╭─ Information shown

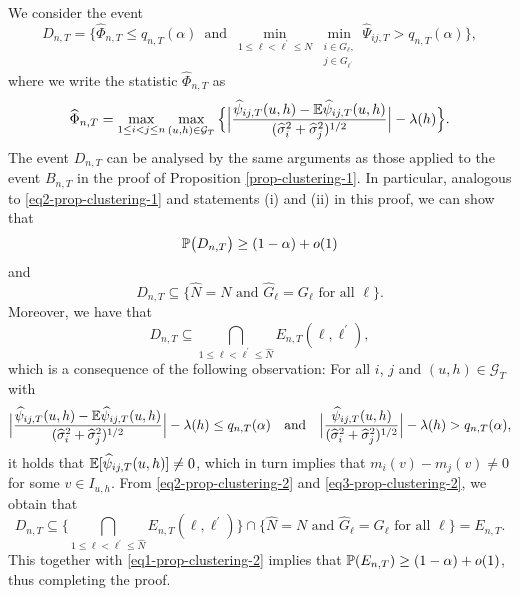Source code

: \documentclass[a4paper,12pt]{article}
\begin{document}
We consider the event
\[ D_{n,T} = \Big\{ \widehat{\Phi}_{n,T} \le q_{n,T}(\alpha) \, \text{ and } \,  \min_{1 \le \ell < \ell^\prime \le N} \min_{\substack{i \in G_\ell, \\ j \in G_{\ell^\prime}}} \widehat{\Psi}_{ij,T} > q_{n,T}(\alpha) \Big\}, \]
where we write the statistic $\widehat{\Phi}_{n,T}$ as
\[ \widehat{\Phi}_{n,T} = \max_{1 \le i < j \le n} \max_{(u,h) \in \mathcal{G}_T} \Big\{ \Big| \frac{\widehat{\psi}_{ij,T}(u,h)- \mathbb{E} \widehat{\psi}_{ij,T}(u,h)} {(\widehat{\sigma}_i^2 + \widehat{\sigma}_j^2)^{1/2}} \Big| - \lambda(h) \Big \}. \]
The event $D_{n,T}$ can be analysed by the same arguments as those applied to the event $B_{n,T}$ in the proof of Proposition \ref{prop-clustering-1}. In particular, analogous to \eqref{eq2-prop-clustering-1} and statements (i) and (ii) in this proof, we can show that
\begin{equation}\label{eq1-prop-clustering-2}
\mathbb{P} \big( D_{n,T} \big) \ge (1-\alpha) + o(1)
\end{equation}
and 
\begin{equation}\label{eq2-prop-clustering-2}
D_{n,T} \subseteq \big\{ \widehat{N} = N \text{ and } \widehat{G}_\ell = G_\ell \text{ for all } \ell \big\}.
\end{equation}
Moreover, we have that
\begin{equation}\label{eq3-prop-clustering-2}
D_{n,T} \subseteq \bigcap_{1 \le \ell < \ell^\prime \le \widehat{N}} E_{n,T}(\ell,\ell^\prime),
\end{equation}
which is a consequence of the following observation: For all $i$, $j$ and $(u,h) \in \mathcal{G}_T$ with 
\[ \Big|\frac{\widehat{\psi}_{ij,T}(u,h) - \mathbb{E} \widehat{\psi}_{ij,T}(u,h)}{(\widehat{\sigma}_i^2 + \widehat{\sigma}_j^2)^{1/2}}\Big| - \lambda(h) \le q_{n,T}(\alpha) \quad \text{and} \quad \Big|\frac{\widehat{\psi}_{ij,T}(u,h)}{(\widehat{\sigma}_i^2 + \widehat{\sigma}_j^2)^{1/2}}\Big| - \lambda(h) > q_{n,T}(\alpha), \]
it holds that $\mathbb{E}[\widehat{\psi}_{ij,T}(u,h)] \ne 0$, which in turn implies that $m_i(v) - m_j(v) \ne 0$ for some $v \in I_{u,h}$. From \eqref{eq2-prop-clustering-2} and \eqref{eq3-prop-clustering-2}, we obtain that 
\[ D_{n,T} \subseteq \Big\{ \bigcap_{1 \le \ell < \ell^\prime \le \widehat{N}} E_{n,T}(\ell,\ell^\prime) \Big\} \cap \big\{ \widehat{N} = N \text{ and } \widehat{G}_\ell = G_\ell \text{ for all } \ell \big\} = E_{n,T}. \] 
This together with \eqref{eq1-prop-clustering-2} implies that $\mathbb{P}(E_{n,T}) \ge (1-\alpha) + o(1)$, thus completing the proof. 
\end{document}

╰─

## Activity
The preceding entries should be duplicated word for word; no picture belongs in the copy.

## Final answer
Source code

: \documentclass[a4paper,12pt]{article}
\begin{document}
We consider the event
\[ D_{n,T} = \Big\{ \widehat{\Phi}_{n,T} \le q_{n,T}(\alpha) \, \text{ and } \,  \min_{1 \le \ell < \ell^\prime \le N} \min_{\substack{i \in G_\ell, \\ j \in G_{\ell^\prime}}} \widehat{\Psi}_{ij,T} > q_{n,T}(\alpha) \Big\}, \]
where we write the statistic $\widehat{\Phi}_{n,T}$ as
\[ \widehat{\Phi}_{n,T} = \max_{1 \le i < j \le n} \max_{(u,h) \in \mathcal{G}_T} \Big\{ \Big| \frac{\widehat{\psi}_{ij,T}(u,h)- \mathbb{E} \widehat{\psi}_{ij,T}(u,h)} {(\widehat{\sigma}_i^2 + \widehat{\sigma}_j^2)^{1/2}} \Big| - \lambda(h) \Big \}. \]
The event $D_{n,T}$ can be analysed by the same arguments as those applied to the event $B_{n,T}$ in the proof of Proposition \ref{prop-clustering-1}. In particular, analogous to \eqref{eq2-prop-clustering-1} and statements (i) and (ii) in this proof, we can show that
\begin{equation}\label{eq1-prop-clustering-2}
\mathbb{P} \big( D_{n,T} \big) \ge (1-\alpha) + o(1)
\end{equation}
and 
\begin{equation}\label{eq2-prop-clustering-2}
D_{n,T} \subseteq \big\{ \widehat{N} = N \text{ and } \widehat{G}_\ell = G_\ell \text{ for all } \ell \big\}.
\end{equation}
Moreover, we have that
\begin{equation}\label{eq3-prop-clustering-2}
D_{n,T} \subseteq \bigcap_{1 \le \ell < \ell^\prime \le \widehat{N}} E_{n,T}(\ell,\ell^\prime),
\end{equation}
which is a consequence of the following observation: For all $i$, $j$ and $(u,h) \in \mathcal{G}_T$ with 
\[ \Big|\frac{\widehat{\psi}_{ij,T}(u,h) - \mathbb{E} \widehat{\psi}_{ij,T}(u,h)}{(\widehat{\sigma}_i^2 + \widehat{\sigma}_j^2)^{1/2}}\Big| - \lambda(h) \le q_{n,T}(\alpha) \quad \text{and} \quad \Big|\frac{\widehat{\psi}_{ij,T}(u,h)}{(\widehat{\sigma}_i^2 + \widehat{\sigma}_j^2)^{1/2}}\Big| - \lambda(h) > q_{n,T}(\alpha), \]
it holds that $\mathbb{E}[\widehat{\psi}_{ij,T}(u,h)] \ne 0$, which in turn implies that $m_i(v) - m_j(v) \ne 0$ for some $v \in I_{u,h}$. From \eqref{eq2-prop-clustering-2} and \eqref{eq3-prop-clustering-2}, we obtain that 
\[ D_{n,T} \subseteq \Big\{ \bigcap_{1 \le \ell < \ell^\prime \le \widehat{N}} E_{n,T}(\ell,\ell^\prime) \Big\} \cap \big\{ \widehat{N} = N \text{ and } \widehat{G}_\ell = G_\ell \text{ for all } \ell \big\} = E_{n,T}. \] 
This together with \eqref{eq1-prop-clustering-2} implies that $\mathbb{P}(E_{n,T}) \ge (1-\alpha) + o(1)$, thus completing the proof. 
\end{document}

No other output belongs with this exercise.